Thirunageswaram is a panchayat town in Thanjavur district in the Indian state of Tamil Nadu. Thirunageswaram is located 6 km east of Kumbakonam. It is the suburban region of business city of Kumbakonam.

Thirunageswaram is one of the many temple towns in the state which is named after the grooves, clusters or forests dominated by a particular variety of a tree or shrub and the same variety of tree or shrub sheltering the presiding deity. The region is believed to have been covered with Chamapaka forest and hence called Chamapakavanam.

==Demographics==
As of 2001 India census, Thirunageswaram had a population of 9,814. Males constitute 49% of the population and females 51%. Thirunageswaram has an average literacy rate of 72%, higher than the national average of 59.5%: the male literacy is 79%, and the female literacy is 65%. In Thirunageswaram, 11% of the population is under 6 years of age.

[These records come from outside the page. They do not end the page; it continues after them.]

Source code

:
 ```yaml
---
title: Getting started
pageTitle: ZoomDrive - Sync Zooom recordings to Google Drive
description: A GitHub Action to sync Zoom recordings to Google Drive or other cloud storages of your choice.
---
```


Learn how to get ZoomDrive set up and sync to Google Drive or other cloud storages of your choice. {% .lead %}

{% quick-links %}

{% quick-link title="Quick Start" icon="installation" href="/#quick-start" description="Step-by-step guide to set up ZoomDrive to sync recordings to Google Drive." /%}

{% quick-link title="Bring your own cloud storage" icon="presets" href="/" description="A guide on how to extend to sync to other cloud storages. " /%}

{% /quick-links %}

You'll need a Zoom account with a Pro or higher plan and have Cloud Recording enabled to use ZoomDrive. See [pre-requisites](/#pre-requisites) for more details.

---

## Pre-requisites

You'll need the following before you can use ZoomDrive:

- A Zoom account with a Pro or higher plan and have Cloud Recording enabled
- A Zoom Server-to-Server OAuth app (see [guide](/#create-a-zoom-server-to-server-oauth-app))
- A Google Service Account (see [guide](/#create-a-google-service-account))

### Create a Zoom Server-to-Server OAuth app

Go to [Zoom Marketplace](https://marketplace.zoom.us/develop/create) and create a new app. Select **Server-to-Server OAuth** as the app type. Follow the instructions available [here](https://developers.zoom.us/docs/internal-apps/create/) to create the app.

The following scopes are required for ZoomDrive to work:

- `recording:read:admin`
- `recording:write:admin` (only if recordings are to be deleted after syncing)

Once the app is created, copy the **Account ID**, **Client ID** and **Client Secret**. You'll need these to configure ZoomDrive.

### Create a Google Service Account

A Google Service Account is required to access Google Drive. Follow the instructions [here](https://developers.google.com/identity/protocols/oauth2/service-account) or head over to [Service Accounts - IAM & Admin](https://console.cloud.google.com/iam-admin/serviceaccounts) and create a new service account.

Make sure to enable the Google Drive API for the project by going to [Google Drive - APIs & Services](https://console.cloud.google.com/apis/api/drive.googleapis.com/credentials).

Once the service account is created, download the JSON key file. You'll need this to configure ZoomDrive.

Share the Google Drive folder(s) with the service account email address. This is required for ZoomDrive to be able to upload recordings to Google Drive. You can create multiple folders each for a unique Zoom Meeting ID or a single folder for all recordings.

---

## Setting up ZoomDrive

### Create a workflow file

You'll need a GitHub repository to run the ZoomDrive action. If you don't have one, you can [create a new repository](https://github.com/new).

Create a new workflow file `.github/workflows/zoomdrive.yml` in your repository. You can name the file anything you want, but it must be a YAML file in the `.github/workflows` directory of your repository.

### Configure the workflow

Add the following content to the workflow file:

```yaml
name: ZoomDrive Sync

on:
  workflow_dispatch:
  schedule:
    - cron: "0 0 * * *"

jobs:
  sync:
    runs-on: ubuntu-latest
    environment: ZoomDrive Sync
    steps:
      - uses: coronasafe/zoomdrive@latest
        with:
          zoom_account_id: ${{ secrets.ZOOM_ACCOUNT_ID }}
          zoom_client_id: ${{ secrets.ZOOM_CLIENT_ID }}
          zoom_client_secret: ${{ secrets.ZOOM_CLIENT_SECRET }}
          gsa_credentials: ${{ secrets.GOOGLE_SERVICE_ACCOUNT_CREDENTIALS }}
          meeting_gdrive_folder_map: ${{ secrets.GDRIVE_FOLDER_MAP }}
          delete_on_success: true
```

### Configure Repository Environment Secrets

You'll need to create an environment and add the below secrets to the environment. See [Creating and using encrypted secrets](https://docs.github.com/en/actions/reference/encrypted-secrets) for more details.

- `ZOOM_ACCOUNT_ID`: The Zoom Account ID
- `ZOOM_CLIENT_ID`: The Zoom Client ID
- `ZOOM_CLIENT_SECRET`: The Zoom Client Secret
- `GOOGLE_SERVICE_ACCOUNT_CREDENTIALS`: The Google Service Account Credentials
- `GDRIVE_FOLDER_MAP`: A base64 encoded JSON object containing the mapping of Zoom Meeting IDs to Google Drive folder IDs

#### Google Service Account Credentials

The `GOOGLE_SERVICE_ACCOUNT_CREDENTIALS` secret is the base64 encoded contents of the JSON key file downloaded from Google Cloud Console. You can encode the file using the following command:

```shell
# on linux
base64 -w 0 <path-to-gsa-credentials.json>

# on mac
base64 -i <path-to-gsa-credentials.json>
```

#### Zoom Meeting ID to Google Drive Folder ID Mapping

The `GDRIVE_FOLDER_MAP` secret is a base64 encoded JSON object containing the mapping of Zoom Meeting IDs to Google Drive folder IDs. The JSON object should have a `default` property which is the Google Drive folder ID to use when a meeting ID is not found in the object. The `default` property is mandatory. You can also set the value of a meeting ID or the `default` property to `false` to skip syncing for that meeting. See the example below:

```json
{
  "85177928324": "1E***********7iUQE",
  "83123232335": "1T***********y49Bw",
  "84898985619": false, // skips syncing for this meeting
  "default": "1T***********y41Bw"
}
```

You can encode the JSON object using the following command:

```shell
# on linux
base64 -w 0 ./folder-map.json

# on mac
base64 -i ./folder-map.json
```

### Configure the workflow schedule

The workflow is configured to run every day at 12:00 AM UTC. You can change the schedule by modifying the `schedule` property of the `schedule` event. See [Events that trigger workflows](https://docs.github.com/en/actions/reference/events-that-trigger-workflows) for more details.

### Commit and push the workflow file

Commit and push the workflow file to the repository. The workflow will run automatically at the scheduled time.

The town receives a rainfall every year (120 cm) and is known for its extremely fertile land. The chief crops harvested here include rice and corn, while coconut and mango farms are also found in abundance.

==Temples at Thirunageswaram==
There are two major temples at Thirunageswaram. One of them is the famous Vaishnavite temple of Oppliyappan (Oppliyappan Sannadhi), while the other is the Thiru Nageswarar or Naganatha Swami temple for Shaivites.

===Oppliyappan Sannadhi===
Oppiliappan temple attracts pilgrims throughout the year. Ramanavami is celebrated every year in a grand manner in the months of April/May. Thirukalyanam and Kanakibishekam are the two important events in Ramanavami festival. The temple food (prasadam) is always prepared without salt in any food, and a custom of not carrying salt-containing foods into the temple is observed.

===Naganatha Swami temple===
Tirunageswaram Naganathar Temple (Naga meaning "Snake" and Natha meaning "God" in Tamil and Sanskrit) is a temple dedicated to Shiva. An important feature of the Naganatha Swami temple is the Rahu bhagawan (one of the nine celestial bodies) sannathi. It is the 29th in the series of Tevara Stalams located south of the river Kaveri. Here milk abhishekam is performed daily during Rahukaalam. While this is performed, the milk poured on the statue turns blue when it passes over the body of the idol and once again to white after it reaches the floor. This wonder is watched by many daily during the Raahu Kaalam. This is also the only place wherein one can view Rahu bhagawan with his consorts. The mythological serpents Aadi Seshan, Dakshan and Kaarkotakan worshipped Shiva here. Nala worshipped Shiva here too. Gautama Maharishi, Parashara and Bhageerata are also associated with this temple.

== Business ==
- Weaving silk sarees is the main economic activity in this small town, while tourism and devotees visiting the temples here provide a secondary income for the people of this town.

== Education ==
- Government Higher Secondary School.
- Rajamani Matriculation School.
- Aided Primary School, Thirunageswaram North.
- Tiruvalluvur Primary School.
- Aided middle school, Sannapuram.
- Primary School.
- Government Primary School Anthamangalam .

== Politics ==
Tirunageswaram assembly constituency is part of Mayiladuthurai (Lok Sabha constituency).
Present MP - Mr. S.RAMALINGAM (DMK)

Present MLA - Mr. Anbazhagan (DMK)

President Mrs. T.JOTHI THAMARAISELVAN (DMK)

Present

Present Vice President - Mrs. Udaya Uppili(DMK).
Thirunageswaram has totally 15 wards.